What a Difference a Year Makes...

in image description technologies

May 04, 2024

The Many Layers of Image Description - Part 1

Inspired by

’s Cameras as Notepads, I thought it was high time for me to *finally* start my own series of articles and I thought I would give Substack a whirl. I am an artist and technologist who researches image description and I work at the intersection of embedded metadata, knowledge graphs and human oriented, data-centric AI.

1. Why this, why now

Last week, I was preparing a video for the Tools Track of the Knowledge Graph Conference and created this slide for my video (which I ended up not using in the video).

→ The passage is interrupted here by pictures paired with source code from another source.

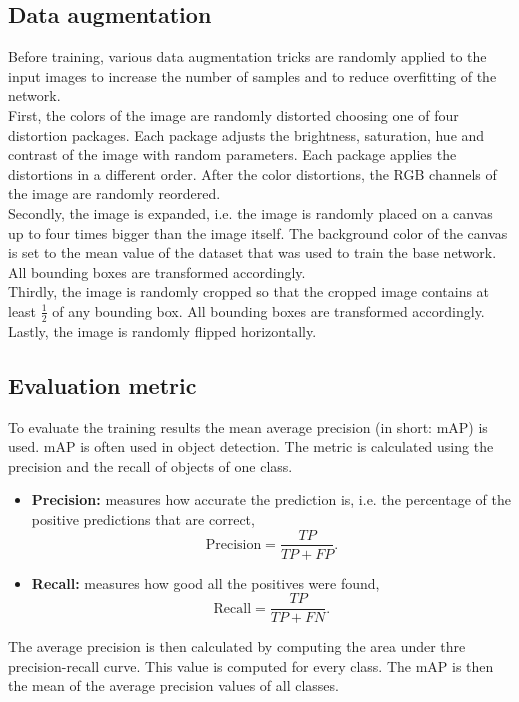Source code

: \subsection{Data augmentation}

Before training, various data augmentation tricks are randomly applied to the input images to increase the number of samples and to reduce overfitting of the network. \\

First, the colors of the image are randomly distorted choosing one of four distortion packages. Each package adjusts the brightness, saturation, hue and contrast of the image with random parameters. Each package applies the distortions in a different order. After the color distortions, the RGB channels of the image are randomly reordered. \\

Secondly, the image is expanded, i.e. the image is randomly placed on a canvas up to four times bigger than the image itself. The background color of the canvas is set to the mean value of the dataset that was used to train the base network. All bounding boxes are transformed accordingly. \\

Thirdly, the image is randomly cropped so that the cropped image contains at least $\frac{1}{2}$ of any bounding box. All bounding boxes are transformed accordingly. \\

Lastly, the image is randomly flipped horizontally.

\subsection{Evaluation metric}

To evaluate the training results the mean average precision (in short: mAP) is used. mAP is often used in object detection. The metric is calculated using the precision and the recall of objects of one class.
\begin{itemize}
  \item \textbf{Precision:} measures how accurate the prediction is, i.e. the percentage of the positive predictions that are correct,
  \begin{equation*}
    \text{Precision} = \frac{TP}{TP + FP}.
  \end{equation*}
  \item \textbf{Recall:} measures how good all the positives were found,
  \begin{equation*}
    \text{Recall} = \frac{TP}{TP + FN}.
  \end{equation*}
\end{itemize}

The average precision is then calculated by computing the area under thre precision-recall curve. This value is computed for every class. The mAP is then the mean of the average precision values of all classes.
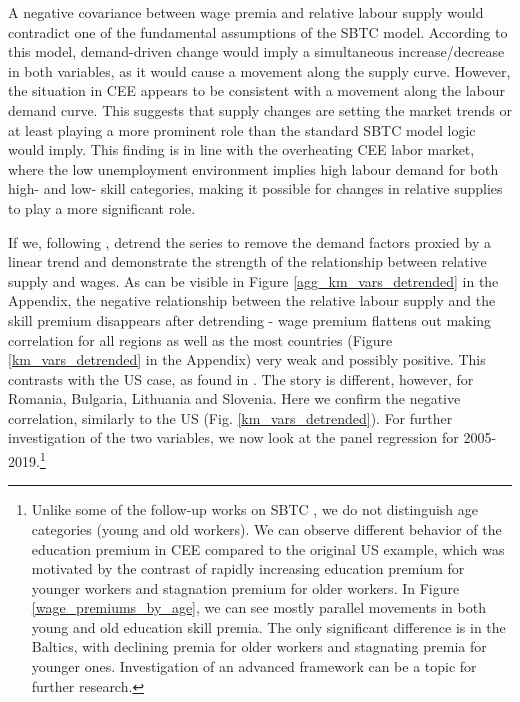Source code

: \documentclass[11pt]{article}
\begin{document}
A negative covariance between wage premia and relative labour supply would contradict one of the fundamental assumptions of the SBTC model. According to this model, demand-driven change would imply a simultaneous increase/decrease in both variables, as it would cause a movement along the supply curve. However, the situation in CEE appears to be consistent with a movement along the labour demand curve. This suggests that supply changes are setting the market trends or at least playing a more prominent role than the standard SBTC model logic would imply. This finding is in line with the overheating  CEE labor market, where the low unemployment environment implies high labour demand for both high- and low- skill categories, making it possible for changes in relative supplies to play a more significant role. %


If we, following \citet{acemoglu2012does}, detrend the series to remove the demand factors proxied by a linear trend and demonstrate the strength of the relationship between relative supply and wages. As can be visible in Figure \ref{agg_km_vars_detrended} in the Appendix, the negative relationship between the relative labour supply and the skill premium disappears after detrending - wage premium flattens out making correlation for all regions as well as the most countries (Figure \ref{km_vars_detrended} in the Appendix) very weak and possibly positive. This contrasts with the US case, as found in \citet{acemoglu2012does}. The story is different, however, for Romania, Bulgaria, Lithuania and Slovenia. Here we confirm the negative correlation, similarly to the US (Fig. \ref{km_vars_detrended}).
For further investigation of the two variables, we now look at the panel regression for 2005-2019.\footnote{Unlike some of the follow-up works on SBTC \citep{card2001can}, we do not distinguish age categories (young and old workers). We can observe different behavior of the education premium in CEE compared to the original US example, which was motivated by the contrast of rapidly increasing education premium for younger workers and stagnation premium for older workers. In Figure \ref{wage_premiums_by_age}, we can see mostly parallel movements in both young and old education skill premia. The only significant difference is in the Baltics, with declining premia for older workers and stagnating premia for younger ones. Investigation of an advanced framework can be a topic for further research.}   %
\end{document}
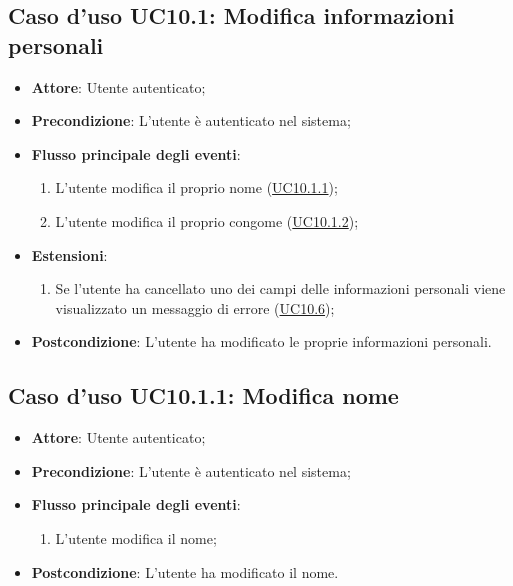 \documentclass[12pt,a4paper]{article}
\begin{document}
\subsection{Caso d'uso UC10.1: Modifica informazioni personali}

\begin{itemize}

\item \textbf{Attore}: Utente autenticato; 
\item \textbf{Precondizione}: L'utente è autenticato nel sistema;

\item \textbf{Flusso principale degli eventi}:
\begin{enumerate}
	\item L’utente modifica il proprio nome (\hyperlink{UC10.1.1}{UC10.1.1});
	\item L’utente modifica il proprio congome (\hyperlink{UC10.1.2}{UC10.1.2});
	
\end{enumerate}
\item \textbf{Estensioni}:
\begin{enumerate}
	\item Se l'utente ha cancellato uno dei campi delle informazioni personali viene visualizzato un messaggio di errore (\hyperlink{UC10.6}{UC10.6});
	
\end{enumerate}
\item \textbf{Postcondizione}: L'utente ha modificato le proprie informazioni personali.
\end{itemize}
\hypertarget{UC10.1.1}{}
\subsection{Caso d'uso UC10.1.1: Modifica nome}

\begin{itemize}

\item \textbf{Attore}: Utente autenticato; 
\item \textbf{Precondizione}: L'utente è autenticato nel sistema;

\item \textbf{Flusso principale degli eventi}:
\begin{enumerate}
	\item L'utente modifica il nome;
	
\end{enumerate}
\item \textbf{Postcondizione}: L'utente ha modificato il nome.
\end{itemize}
\hypertarget{UC10.1.2}{}
\end{document}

Nevertheless I thought it might be a perfect launching point for a discussion about just how far image description technology has come in a year.

But then…I realized that Substack strips all embedded metadata from images you post on it and thus I’ve now become distracted by the topic of metadata stripping and so I can’t help but start with this subject instead. Consider this image an appetizer for an upcoming Part 2 in a series of newsletters about image description.

An illustration that shows a photograph and text descriptions of the image that have been created in Microsoft Azure product and the Microsoft Co-Pilot product — A year in image description technology: Microsoft Azure vs Microsoft Co-Pilot (https://imgsnp.co/p3zmz)

2. The First Problem: Metadata Stripping

This is a controversial topic. Let’s just get that on the table right now.

There is definitely the ‘good, the bad and the ugly’ when it comes to metadata and most people just get confused by the word ‘metadata’ anyway. Metadata is just ‘data’. It’s data about things, about stuff, about us. For another attempt at me describing metadata - see this page at my site: Metadata Rocks.

It gets far more complicated than this. There are many more ways to dissect and analyze metadata - from metadata added by cameras, phones and machines to metadata about human behavior, but when I talk about metadata, I’m most likely referring to: the creator, the copyright and the descriptions of digital images you can post on the web.

There are many types of ‘bad metadata’ (metadata that deliberately contains bias, inaccuracies and even hostile intent), but also many types of neutral metadata (like location in the form of GPS coordinates and camera data) that are, unfortunately, OFTEN maliciously used for stalking and doxxing, and it’s this misuse that often gives metadata an even worse reputation than it deserves.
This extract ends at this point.